- EXERCISE MATERIAL
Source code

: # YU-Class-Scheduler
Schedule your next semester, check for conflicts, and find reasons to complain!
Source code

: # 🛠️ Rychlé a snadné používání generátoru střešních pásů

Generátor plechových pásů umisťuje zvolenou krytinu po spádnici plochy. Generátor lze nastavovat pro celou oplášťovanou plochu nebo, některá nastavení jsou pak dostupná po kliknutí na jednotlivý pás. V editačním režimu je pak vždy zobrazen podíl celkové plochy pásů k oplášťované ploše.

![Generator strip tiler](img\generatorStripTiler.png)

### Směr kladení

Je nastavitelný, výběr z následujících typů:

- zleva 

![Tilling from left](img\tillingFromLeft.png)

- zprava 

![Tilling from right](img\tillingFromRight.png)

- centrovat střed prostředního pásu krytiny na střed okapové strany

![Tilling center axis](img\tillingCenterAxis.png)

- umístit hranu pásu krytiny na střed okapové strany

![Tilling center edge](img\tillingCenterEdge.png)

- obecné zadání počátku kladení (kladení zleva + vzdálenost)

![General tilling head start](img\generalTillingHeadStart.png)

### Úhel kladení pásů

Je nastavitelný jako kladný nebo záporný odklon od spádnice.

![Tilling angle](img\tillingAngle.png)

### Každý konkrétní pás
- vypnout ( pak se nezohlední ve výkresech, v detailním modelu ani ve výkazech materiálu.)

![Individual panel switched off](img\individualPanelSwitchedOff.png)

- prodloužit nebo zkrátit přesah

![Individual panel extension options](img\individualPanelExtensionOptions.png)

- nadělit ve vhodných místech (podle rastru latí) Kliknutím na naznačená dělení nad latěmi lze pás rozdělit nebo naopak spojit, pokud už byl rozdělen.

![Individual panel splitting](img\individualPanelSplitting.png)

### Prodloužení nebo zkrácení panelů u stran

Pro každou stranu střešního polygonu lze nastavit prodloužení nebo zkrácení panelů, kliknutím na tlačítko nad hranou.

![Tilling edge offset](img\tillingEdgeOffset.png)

- TASK DESCRIPTION
Your task is to count the lines of the records that contain "strany". Answer with only that number.

- EXERCISE OUTPUT
2